Lindsey in Indiana

Full name: Lindsey Barrett

Age: 23

State-in-life and Occupation: I am a newly-wed wife who primarily works as a piano teacher and choir director.

Location: South Bend, IN

Educational background: I studied music at the University of Notre Dame and graduated in May 2017.

How does your Catholic faith affect the way you live your day-to-day life?

As Teresa of Calcutta said, my faith has taught me to “do small things with great love.” Although I would love to do something big for the Church and for the world, I realize that might not happen in my lifetime and that almost certainly will not happen by the end of the week. I can still serve God on a daily basis, though, so I try my best to love people. Letting someone merge in front of me  or washing the dishes without complaining might not end world hunger, but it helps me keep my reality in perspective, with God and his love always at the center.

Tell us about a moment in your life when your Catholic faith transformed your understanding of yourself, your purpose and others.

Because I live with chronic pain, a friend suggested that I read Peter Kreeft’s Making Sense Out of Suffering a few years ago. It was not until the seventh chapter that I was moved.  “What then is suffering to the Christian? It is Christ’s invitation to us to follow him.” Peter Kreeft goes on to talk about how Christ enters into our suffering with us, a suffering that is redemptive because of the resurrection. I cried.

What lesson did you learn from that moment?

For the first time I felt truly connected to the passion of Christ. Yes, I had always known that he died for our sins, but I always seemed to focus on that – our sins, not our suffering. Part of me felt a little dumb for not having realized that earlier, but the other part of me was so relieved. Christ did not want me to suffer, but he was there with me anyway, helping me use my suffering to get to Heaven (whether I realized it or not).  

How do you grow in your Catholic faith?

Recently I have been growing most in my Catholic faith through reading about the lives of Saints. I am currently reading Thérèse of Lisieux’s The Story of a Soul, which is amazing. The lives of the saints are both humbling and encouraging and I am so grateful for their witness to holiness.

What do you do for fun?

I love to be outside every chance I get. Whether it is going for walks with friends or reading in the sun, just being in the fresh air makes me so happy. When it is either too cold or too gloomy to be outside, I like to play piano, listen to podcasts, and spend time catching up with friends on the phone. I am also teaching myself to play violin, which, according to both my husband and I, is not coming to me as easily as we both would like.

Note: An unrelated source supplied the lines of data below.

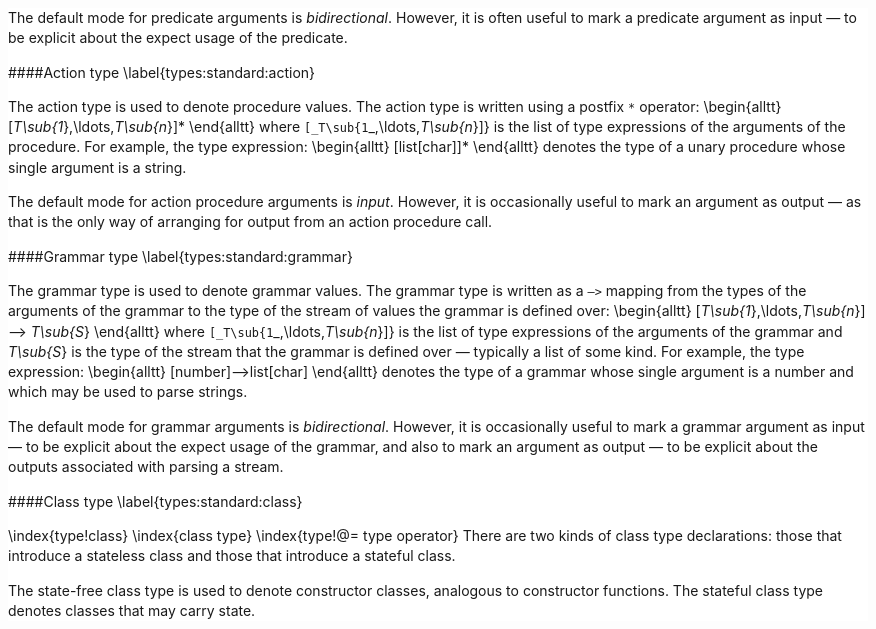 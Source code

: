 The default mode for predicate arguments is _bidirectional_. However, it is often useful to mark a predicate argument as input — to be explicit about the expect usage of the predicate.


####Action type
\label{types:standard:action}

The action type is used to denote procedure values. The action type is written using a postfix `*` operator:
\begin{alltt}
[_T\sub{1_},\ldots,_T\sub{n_}]\*
\end{alltt}
where `[_T\sub{1`_,\ldots,_T\sub{n_}]} is the list of type expressions of the arguments of the procedure. For example, the type expression:
\begin{alltt}
[list[char]]\*
\end{alltt}
denotes the type of a unary procedure whose single argument is a string.

The default mode for action procedure arguments is _input_. However, it is occasionally useful to mark an argument as output — as that is the only way of arranging for output from an action procedure call.

####Grammar type
\label{types:standard:grammar}

The grammar type is used to denote grammar values. The grammar type is written as a `—>` mapping from the types of the arguments of the grammar to the type of the stream of values the grammar is defined over:
\begin{alltt}
[_T\sub{1_},\ldots,_T\sub{n_}] --\> _T\sub{S_}
\end{alltt}
where `[_T\sub{1`_,\ldots,_T\sub{n_}]} is the list of type expressions of the arguments of the grammar and _T\sub{S_} is the type of the stream that the grammar is defined over — typically a list of some kind. For example, the type expression:
\begin{alltt}
[number]--\>list[char]
\end{alltt}
denotes the type of a grammar whose single argument is a number and which may be used to parse strings.

The default mode for grammar arguments is _bidirectional_. However, it is occasionally useful to mark a grammar argument as input — to be explicit about the expect usage of the grammar, and also to mark an argument as output — to be explicit about the outputs associated with parsing a stream.

####Class type
\label{types:standard:class}

\index{type!class}
\index{class type}
\index{type!@= type operator}
There are two kinds of class type declarations: those that introduce a stateless class and those that introduce a stateful class.

The state-free class type is used to denote constructor classes, analogous to constructor functions. The stateful class type denotes classes that may carry state.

Three words that describe you — go!

Compassionate, loyal, strong.

Fill in the blank:

My morning routine consists of: I typically work in the afternoon and evenings, so morning is my time to relax. After saying a prayer of thanksgiving, I always start my day with a cup (or two) of coffee and the Today Show. I then exercise, make myself a late breakfast, and then either play piano, violin, or read. Then I am usually off to work!

I’m currently obsessed with: College football. On Saturdays I spend all day checking scores on my phone, and I think I pulled a muscle in my neck or throat (if that is possible) a few weeks ago while screaming during a Notre Dame game...

I feel most inspired when: I see people crying happy tears. God gave us tears for when we are both sad and joyful, and I feel as though happy tears are not cried often enough. When I see happy tears I am reminded of how overwhelming goodness can be, which is just another sign of how good God can be. From military homecomings to golden buzzers on America’s Got Talent, life is beautiful.

My favorite part about my life right now is: This is so cliché, but my favorite part about my life right now is being married! I love that my husband is the last person I see when I fall asleep and the first person I see when I wake up. Thanks to my husband, Kevin, I feel as though I am laughing more than ever, but also becoming a stronger and more compassionate person.

The advice I would give to the millennial Catholic woman is: Be proud and strong! The world needs Catholic women now more than ever – our zeal, love, and witness.